003.1416 – License to Teach

Education

Tristram Hunt MP, the Labour shadow education secretary has today released details of his proposals for a system of regular re-licensing in a way that he envisions will improve professionalism to bring it in line with other professions such as Medicine and Law. Done with care, funding and well thought out systems this has the potential to be very beneficial but I want to examine why it may not be as useful as it appears to be on paper.

Much of the current Continual Professional Development (CPD) within teaching is delivered as a tack on at the end of a day to already exhausted teachers after a full day of contact time with young people, often by other teachers who are equally as worn out. It is quite often planned with minimal time and resources allocated to it, more often than not to meet a statutory requirement (such as in the case of Safeguarding) or to ensure that the school can tick a box to say staff have been trained on how to deal with a particular learner group, initiative etc. This isn’t because schools don’t want to provide good training but the reality is there isn’t the time, or the budgets to do so. With external courses often running into hundreds of pounds a day for attendance, alongside the cost of a supply teacher for the day, the costs become prohibitive and mean that internal, staff delivered training is often the only option.

In a time when budgets are being squeezed, this formalised CPD requirement is going to do little more than create another box ticking exercise that will create paperwork trails and requirements that will do little more to benefit teachers than the way things currently operate in many schools. If, however, he is proposing to fund every teacher to the tune of £1000+ per academic year to ensure they can attend quality, external training, then that would be a good thing, however I doubt in an age of austerity, this is a viable pledge.
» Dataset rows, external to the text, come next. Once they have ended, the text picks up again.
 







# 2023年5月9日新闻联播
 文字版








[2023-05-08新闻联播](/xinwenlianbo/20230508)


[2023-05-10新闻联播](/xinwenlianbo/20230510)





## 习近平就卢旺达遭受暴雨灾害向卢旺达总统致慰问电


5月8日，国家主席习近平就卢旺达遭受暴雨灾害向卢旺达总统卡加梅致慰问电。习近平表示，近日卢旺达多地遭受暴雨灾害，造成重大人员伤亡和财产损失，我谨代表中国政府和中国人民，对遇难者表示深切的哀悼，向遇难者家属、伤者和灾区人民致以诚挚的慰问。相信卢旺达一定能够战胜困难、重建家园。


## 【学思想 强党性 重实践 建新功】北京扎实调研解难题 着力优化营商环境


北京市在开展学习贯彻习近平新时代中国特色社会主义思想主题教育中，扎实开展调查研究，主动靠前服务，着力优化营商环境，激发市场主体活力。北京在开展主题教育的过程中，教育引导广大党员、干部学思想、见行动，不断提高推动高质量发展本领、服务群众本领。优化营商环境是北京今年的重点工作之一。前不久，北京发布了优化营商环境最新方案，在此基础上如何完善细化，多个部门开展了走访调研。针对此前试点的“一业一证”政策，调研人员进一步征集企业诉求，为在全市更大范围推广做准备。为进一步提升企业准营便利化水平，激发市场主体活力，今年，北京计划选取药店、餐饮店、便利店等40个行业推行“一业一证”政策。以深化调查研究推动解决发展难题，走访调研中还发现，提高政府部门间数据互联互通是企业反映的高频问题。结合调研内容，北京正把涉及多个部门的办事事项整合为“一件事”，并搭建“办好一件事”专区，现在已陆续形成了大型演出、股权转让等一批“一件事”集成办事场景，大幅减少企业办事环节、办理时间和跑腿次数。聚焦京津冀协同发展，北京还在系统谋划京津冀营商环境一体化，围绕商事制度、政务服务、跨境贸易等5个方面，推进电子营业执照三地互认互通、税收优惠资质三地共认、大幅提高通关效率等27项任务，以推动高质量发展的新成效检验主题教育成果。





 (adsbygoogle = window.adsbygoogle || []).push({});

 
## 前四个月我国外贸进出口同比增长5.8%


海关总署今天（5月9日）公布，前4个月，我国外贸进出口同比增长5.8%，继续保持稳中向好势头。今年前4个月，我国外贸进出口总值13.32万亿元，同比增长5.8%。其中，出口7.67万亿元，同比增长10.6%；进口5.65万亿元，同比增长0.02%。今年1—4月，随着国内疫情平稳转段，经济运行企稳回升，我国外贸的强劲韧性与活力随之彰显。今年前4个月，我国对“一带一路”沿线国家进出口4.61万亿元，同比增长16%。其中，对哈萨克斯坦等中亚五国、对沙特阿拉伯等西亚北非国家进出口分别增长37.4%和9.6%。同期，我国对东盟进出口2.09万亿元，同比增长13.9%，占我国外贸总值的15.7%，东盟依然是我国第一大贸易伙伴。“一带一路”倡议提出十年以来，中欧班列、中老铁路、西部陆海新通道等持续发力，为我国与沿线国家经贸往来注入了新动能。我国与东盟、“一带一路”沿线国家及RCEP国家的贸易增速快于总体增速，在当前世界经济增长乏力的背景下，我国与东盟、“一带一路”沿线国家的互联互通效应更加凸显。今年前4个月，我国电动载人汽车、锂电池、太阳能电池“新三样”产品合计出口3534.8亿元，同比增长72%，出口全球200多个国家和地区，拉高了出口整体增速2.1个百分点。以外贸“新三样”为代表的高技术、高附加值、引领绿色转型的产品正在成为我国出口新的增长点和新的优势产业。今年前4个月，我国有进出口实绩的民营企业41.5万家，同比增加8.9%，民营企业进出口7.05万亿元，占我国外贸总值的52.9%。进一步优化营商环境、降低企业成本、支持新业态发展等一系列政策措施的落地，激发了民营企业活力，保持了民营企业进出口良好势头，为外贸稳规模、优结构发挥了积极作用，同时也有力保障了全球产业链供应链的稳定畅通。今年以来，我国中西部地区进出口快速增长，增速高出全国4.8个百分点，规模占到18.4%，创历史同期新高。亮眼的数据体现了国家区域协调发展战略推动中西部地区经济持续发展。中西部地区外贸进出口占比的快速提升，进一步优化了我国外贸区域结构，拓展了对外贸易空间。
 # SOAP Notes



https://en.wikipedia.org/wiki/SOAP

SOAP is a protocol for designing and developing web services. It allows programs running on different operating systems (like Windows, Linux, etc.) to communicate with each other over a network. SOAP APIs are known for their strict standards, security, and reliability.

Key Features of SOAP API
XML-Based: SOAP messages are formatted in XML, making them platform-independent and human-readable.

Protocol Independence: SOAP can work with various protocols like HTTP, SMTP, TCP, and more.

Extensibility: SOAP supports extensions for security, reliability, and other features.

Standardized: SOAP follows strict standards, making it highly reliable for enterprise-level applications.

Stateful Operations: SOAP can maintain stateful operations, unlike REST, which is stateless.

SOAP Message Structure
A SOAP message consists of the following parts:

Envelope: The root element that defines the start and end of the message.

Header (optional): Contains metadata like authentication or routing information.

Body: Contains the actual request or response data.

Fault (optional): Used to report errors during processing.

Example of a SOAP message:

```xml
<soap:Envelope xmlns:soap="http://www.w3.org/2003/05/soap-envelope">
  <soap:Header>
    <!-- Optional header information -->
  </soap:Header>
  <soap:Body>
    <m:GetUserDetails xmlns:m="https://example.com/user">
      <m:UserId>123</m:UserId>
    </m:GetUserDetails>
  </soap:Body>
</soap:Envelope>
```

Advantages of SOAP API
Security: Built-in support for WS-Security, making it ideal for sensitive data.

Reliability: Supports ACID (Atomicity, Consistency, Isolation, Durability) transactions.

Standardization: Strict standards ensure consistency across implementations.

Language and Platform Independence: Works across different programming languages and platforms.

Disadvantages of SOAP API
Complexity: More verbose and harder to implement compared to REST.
The other part of the plans involve assessment of an individuals teaching by other teachers, something that happens as part of performance management already, so really nothing new. The issue, however, is that there is the potential for adding another layer of paperwork to an already stretched workforce to ensure this is reported to the proposed Teaching college, again for very little benefit over the current scenario.

However, what for me is the most worrying part is the repetition of the Govian rhetoric that teaching is something that is currently unprofessional and broken. Actually when it is pulled apart, what Hunt is proposing already happens to a great extent, just not with the level of bureaucracy he intends. Maybe before MP’s make sweeping statements and generalisations they need to start to re-assess the realities of life in teaching and how things really work before attempting to propose more reform.